Ludovic, deux mois après le match Metz-Nancy (3-0), que vous inspire, comme souvenirs, ce derby lorrain ?
Quand j’étais gamin, je me souviens de la ferveur que pouvait engendrer un tel match, pour les supporters comme pour les joueurs d’ailleurs. Cela va au-delà du sportif. En équipe de jeunes, il fallait absolument gagner contre Nancy pour l’honneur de la région. Cela permet aussi de remplir un stade qui n’avait pas connu une telle affluence depuis de nombreuses années. C’est bien pour tout le monde tant que cela ne déborde pas.
Enfant du club, vous êtes arrivé à Metz à l’âge de 7 ans en provenance de Plantières. À cette époque, vous saviez dans quoi vous mettiez les pieds ?
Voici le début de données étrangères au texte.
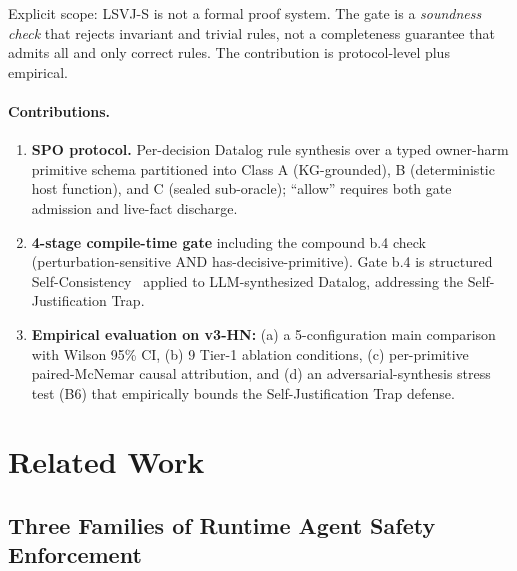 \documentclass{article}
\theoremstyle{definition}
\begin{document}
Explicit scope: LSVJ-S is not a formal proof system. The gate is a
\emph{soundness check} that rejects invariant and trivial rules, not a
completeness guarantee that admits all and only correct rules. The
contribution is protocol-level plus empirical.

\paragraph{Contributions.}
\begin{enumerate}[leftmargin=1.5em]
\item \textbf{SPO protocol.} Per-decision Datalog rule synthesis over
a typed owner-harm primitive schema partitioned into Class A
(KG-grounded), B (deterministic host function), and C (sealed
sub-oracle); ``allow'' requires both gate admission and live-fact
discharge.
\item \textbf{4-stage compile-time gate} including the compound b.4
check (perturbation-sensitive AND has-decisive-primitive). Gate b.4 is
structured Self-Consistency~\citep{wang2022selfconsistency} applied to
LLM-synthesized Datalog, addressing the Self-Justification Trap.
\item \textbf{Empirical evaluation on v3-HN:} (a) a 5-configuration
main comparison with Wilson 95\% CI, (b) 9 Tier-1 ablation conditions,
(c) per-primitive paired-McNemar causal attribution, and (d) an
adversarial-synthesis stress test (B6) that empirically bounds the
Self-Justification Trap defense.
\end{enumerate}

\section{Related Work}
\label{sec:related}

\subsection{Three Families of Runtime Agent Safety Enforcement}
\end{document}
Non, je savais que c’était le club professionnel du coin mais je n’avais pas de grosses notions de ce que cela voulait dire. Je jouais dans un petit club, le football était de l’amusement et j’ai longuement hésité à dire oui au FC Metz car je voulais rester avec mes copains avant tout. Mais devant l’insistance de l’entraîneur des jeunes, Jean-Pierre Goujard, qui voulait déjà me faire venir en poussins, et les arguments de mes parents, j’ai accepté de rejoindre Metz. Devenir pro, c’est arrivé petit à petit quand tu te rends compte de la structure que tu viens d’intégrer. La compétition et le dépassement de soi deviennent vite un leitmotiv.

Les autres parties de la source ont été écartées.